Monday, July 25, 2016

On time and being "busy"

As a child, I had wanted to be busy. I used to look at my parents and others who I used to regard as adults and marvel at how wonderful their lives may be, how important they must feel, to be so busy all the time.

As a university student, I smirked whenever someone said they were busy. I preferred long bus rides to a quick cab ride or being driven around by someone. I liked long walks and often walked the 5-6 KMs that was there from my university to my home refusing to take a bus or a tuk. I did not understand why others did not do the same. I was dismayed that people were always in a rush to get somewhere, I hated how they used to honk at traffic lights instead of patiently waiting, enjoying their time. I reveled in visiting friends and spending time with them and could not understand why people older than us did not revel in it anymore. I hated how no one took the time to stop and appreciate the small things. I did want to rush anywhere.

But now I do. In fact, I am always rushing, everywhere at any given time. 

As an adult (ok well at least age wise) I now understand why people are always rushing, why people are always in a hurry to get somewhere, why people grow restless waiting. I understand why people are impatient and they do not enjoy the privilege of meeting up with friends, stopping and appreciating the little things in life and basically, taking it slow. Because I myself am in a constant rush now. 

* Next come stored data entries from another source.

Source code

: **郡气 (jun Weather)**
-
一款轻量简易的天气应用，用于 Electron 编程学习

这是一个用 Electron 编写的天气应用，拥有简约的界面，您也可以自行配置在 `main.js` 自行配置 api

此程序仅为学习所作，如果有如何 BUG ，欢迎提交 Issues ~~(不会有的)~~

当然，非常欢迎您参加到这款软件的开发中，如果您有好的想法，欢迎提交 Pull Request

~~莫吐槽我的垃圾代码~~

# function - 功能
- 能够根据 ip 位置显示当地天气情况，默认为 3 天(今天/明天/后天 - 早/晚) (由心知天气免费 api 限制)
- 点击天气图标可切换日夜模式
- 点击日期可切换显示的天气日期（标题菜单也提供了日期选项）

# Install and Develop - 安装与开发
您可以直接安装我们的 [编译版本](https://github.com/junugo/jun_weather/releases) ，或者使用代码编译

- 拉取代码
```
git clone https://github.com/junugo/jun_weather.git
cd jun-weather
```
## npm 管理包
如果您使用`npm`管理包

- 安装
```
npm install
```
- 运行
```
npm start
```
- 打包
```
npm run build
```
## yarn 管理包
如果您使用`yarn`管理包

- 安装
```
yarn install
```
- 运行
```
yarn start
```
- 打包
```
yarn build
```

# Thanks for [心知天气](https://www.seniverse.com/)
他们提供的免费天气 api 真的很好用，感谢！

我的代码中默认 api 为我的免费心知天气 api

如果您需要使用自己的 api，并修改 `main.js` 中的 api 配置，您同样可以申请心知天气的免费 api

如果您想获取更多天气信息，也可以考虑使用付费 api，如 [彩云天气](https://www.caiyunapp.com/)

I am not sure when it happened, but suddenly you are caught up in this whirlpool of events and happenings that leave you exhausted all the time. Earlier you would rather go out dancing, catch up with friends or travel, do something adventurous but now, getting holed up in your room with a nice cup of tea with no one for company and a few hours to yourself is the perfect adventure that you’ve been dreaming of.longing for.

What happened? I started working. I started rising. I started getting ambitious. I now have everything I have ever dreamt of career-wise with a very comfortable material life. But I have lost something very valuable to myself along the way. Time.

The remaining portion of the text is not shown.